[[ The records open ]]
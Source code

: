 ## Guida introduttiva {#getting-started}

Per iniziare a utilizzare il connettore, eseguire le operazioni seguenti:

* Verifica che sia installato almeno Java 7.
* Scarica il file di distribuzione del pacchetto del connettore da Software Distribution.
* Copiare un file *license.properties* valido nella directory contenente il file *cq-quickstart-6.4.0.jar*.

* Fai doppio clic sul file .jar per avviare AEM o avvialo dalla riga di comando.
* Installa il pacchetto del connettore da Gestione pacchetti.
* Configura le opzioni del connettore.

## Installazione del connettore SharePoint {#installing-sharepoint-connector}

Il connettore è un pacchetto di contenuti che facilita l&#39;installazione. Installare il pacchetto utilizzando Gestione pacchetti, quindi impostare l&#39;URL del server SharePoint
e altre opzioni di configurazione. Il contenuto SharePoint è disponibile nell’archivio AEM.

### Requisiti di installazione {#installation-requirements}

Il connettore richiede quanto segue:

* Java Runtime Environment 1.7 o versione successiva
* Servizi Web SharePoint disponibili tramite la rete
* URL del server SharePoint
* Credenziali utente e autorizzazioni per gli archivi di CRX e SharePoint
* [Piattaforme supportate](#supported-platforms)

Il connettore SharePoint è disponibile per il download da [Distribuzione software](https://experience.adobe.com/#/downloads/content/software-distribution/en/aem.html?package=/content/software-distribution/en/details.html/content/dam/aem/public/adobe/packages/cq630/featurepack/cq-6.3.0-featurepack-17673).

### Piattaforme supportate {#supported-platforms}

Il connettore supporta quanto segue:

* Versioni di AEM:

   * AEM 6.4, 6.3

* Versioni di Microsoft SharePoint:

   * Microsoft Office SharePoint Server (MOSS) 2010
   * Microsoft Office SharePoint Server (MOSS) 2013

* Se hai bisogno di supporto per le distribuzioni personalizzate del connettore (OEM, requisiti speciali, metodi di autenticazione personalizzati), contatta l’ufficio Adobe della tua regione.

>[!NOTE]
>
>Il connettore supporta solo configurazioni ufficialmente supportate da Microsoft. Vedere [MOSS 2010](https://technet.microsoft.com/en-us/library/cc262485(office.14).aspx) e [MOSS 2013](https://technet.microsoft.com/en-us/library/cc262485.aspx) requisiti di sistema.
[[ The records closed ]]
**About this exercise:** Check each line of the entries, and copy the ones that contain "disponibile".

**Task response:**
e altre opzioni di configurazione. Il contenuto SharePoint è disponibile nell’archivio AEM.
Il connettore SharePoint è disponibile per il download da [Distribuzione software](https://experience.adobe.com/#/downloads/content/software-distribution/en/aem.html?package=/content/software-distribution/en/details.html/content/dam/aem/public/adobe/packages/cq630/featurepack/cq-6.3.0-featurepack-17673).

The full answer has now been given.